Synod 2013 appointed the Committee to Provide Pastoral Guidance re Same-Sex Marriage with the mandate to give guidance to members and clergy about how to respond to same-sex marriage. The committee was explicitly instructed to stay within the guidelines of a Synod 1973 decision that distinguished between desire for someone of the same sex, which was held not to be sinful, and acting on the desire, which was held to be sinful.

It was apparent early on that many delegates were drawn to the stricter guidelines. Brady Mulder, Classis Lake Superior, said that the minority report offers clarity to biblical foundations. “That minority report follows God’s Word as highest authority.” Andrew Zomerman, Classis Hamilton, said it gives a loving way forward by pointing people back to Scripture.

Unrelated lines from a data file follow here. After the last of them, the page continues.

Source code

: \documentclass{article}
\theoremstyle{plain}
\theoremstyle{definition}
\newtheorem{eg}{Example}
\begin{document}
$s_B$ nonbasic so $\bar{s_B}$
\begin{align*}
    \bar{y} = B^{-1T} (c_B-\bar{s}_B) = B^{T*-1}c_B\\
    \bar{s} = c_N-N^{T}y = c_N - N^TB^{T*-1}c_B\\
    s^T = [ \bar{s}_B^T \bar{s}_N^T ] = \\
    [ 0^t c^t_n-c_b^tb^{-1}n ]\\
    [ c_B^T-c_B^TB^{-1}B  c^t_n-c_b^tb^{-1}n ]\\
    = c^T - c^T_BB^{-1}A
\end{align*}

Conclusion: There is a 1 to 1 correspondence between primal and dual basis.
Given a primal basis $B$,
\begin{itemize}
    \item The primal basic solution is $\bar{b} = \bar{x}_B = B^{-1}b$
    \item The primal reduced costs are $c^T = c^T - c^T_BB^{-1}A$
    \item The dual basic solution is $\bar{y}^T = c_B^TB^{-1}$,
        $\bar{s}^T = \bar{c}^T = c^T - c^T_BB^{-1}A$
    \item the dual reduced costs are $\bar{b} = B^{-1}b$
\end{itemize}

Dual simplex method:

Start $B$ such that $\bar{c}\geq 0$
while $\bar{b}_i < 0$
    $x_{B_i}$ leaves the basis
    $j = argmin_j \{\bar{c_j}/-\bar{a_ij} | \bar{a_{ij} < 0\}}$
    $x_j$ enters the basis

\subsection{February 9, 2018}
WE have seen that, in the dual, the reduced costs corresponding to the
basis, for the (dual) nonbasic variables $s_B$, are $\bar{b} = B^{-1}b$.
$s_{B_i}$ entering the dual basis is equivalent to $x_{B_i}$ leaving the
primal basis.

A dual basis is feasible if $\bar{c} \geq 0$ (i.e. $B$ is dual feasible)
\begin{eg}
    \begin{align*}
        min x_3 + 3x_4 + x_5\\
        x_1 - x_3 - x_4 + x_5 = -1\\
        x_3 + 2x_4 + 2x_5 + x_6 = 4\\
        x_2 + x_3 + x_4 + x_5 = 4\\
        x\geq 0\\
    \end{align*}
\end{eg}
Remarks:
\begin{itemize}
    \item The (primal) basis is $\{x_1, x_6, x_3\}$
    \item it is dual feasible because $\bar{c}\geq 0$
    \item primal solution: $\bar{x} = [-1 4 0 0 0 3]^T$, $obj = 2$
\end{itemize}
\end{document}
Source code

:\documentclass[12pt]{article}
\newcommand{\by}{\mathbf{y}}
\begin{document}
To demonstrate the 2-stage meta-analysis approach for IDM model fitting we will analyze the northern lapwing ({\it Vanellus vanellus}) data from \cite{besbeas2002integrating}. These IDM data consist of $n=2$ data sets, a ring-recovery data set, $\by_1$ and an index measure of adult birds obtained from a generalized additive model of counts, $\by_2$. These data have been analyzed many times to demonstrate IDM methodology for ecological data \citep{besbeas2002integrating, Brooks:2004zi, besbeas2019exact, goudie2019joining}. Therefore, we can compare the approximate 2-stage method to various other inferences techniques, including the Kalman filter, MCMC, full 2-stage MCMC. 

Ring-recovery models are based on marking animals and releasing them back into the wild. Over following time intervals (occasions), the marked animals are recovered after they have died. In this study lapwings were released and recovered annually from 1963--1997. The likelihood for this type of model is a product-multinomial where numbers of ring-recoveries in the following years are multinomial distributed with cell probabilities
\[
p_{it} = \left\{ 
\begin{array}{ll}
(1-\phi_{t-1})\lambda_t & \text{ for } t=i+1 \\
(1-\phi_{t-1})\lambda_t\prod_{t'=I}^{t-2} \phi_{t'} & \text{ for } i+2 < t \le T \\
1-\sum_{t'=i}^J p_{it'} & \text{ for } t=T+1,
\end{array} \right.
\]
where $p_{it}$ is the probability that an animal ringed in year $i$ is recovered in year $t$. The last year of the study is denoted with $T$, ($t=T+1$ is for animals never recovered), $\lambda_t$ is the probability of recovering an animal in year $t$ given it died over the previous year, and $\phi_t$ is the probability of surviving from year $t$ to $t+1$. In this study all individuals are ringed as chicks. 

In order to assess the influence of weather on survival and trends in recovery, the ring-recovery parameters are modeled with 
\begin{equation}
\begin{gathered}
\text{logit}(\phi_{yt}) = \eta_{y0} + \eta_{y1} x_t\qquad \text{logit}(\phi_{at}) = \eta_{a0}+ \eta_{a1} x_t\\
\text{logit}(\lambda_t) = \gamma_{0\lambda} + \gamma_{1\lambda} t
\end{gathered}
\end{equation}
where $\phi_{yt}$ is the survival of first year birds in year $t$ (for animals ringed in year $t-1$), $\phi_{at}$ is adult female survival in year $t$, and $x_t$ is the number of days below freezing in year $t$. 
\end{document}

Chris Kwak, Classis Pacific Hanmi, speaking through an interpreter, said that the minority report offered advice that he could share with Korean friends and family. But, he said, they would find the majority report confusing.

For others, the guidelines from the minority are too restrictive. Jenny Hengeveld, Classis Northern Illinois, talked about how she had “been blessed by so many same-sex attracted people.” She said of a same-sex couple, “They had been the hands and feet of God to me. Recently they visited me and asked if it would be okay to come to my church. I didn’t know if I could say yes. . . .”

Jack Roeda, Classis Grand Rapids East, brought synod back to Synod 1980, at which it was decided that divorced people could be admitted to the church. He spoke of belonging, a theme of Synod 2016, and accommodation. Belonging requires accommodation, Roeda said. “We know people who are constitutionally created so that they feel and experience same-sex attraction. Perhaps we should accommodate such people.” The minority report, he said, doesn’t struggle with that.

For some, it is time to revisit the 1973 decision. Bud Ipema, Classis Northern Illinois, said, “I’ve watched the committee do great work within a dysfunctional mandate. To stick us with ’73 and say that we cannot look beyond or before ’73 is to give a dysfunctional mandate. We’ve had 43 years in the Christian community of some of the best biblical and theological study on issues of same-sex attraction. I would hope that synod would see the need to give a really good biblical study.” He added, “I cannot figure out in my 50 years of practice how it’s possible to give love and see it received in the presence of exclusion. I don’t know how that’s done. We must learn to love with inclusion.”

Rolf Bouma, the chair of the study committee, expressed the fear that in recommending the minority report, the synod was setting policy. He said, “The minority report doesn’t caution; it prohibits.” But what does “participating” mean? he asked. Does it mean dancing at the reception? He asked the synod to “give some freedom, some trust.”

The question arose of whether the minority report could stand by itself since it differed from the main report in only three areas. Bouma said no. He said, “[I’m] hearing people treat the minority report as a stand-alone report.” By not recommending any part of the larger report, Bouma added, “this does a disservice to the church, a violence to the work of the committee.”

Matt Ackerman, Classis Lake Erie, who said that 20 of the students in his campus ministry were watching the video feed because they care so much, praised the report for offering “pages and pages of information to promote informed discussion of how we can engage our culture with truth and grace.”

By the end of the debate, it became clear that few minds were being changed by speeches on either side of the issue. After more than two hours, delegates voted 110-71 in favor of the more restrictive advice. Synod added quickly a motion to add a reference to that advice in a supplement to Article 69-c of the Church Order, which specifies that “ministers shall not solemnize marriages which would be in conflict with the Word of God,” offering same-sex marriage as an example of such marriages.

In a final act for the evening, the synod, having not recommended much of its advice or recommended most its material to the churches, thanked the study committee.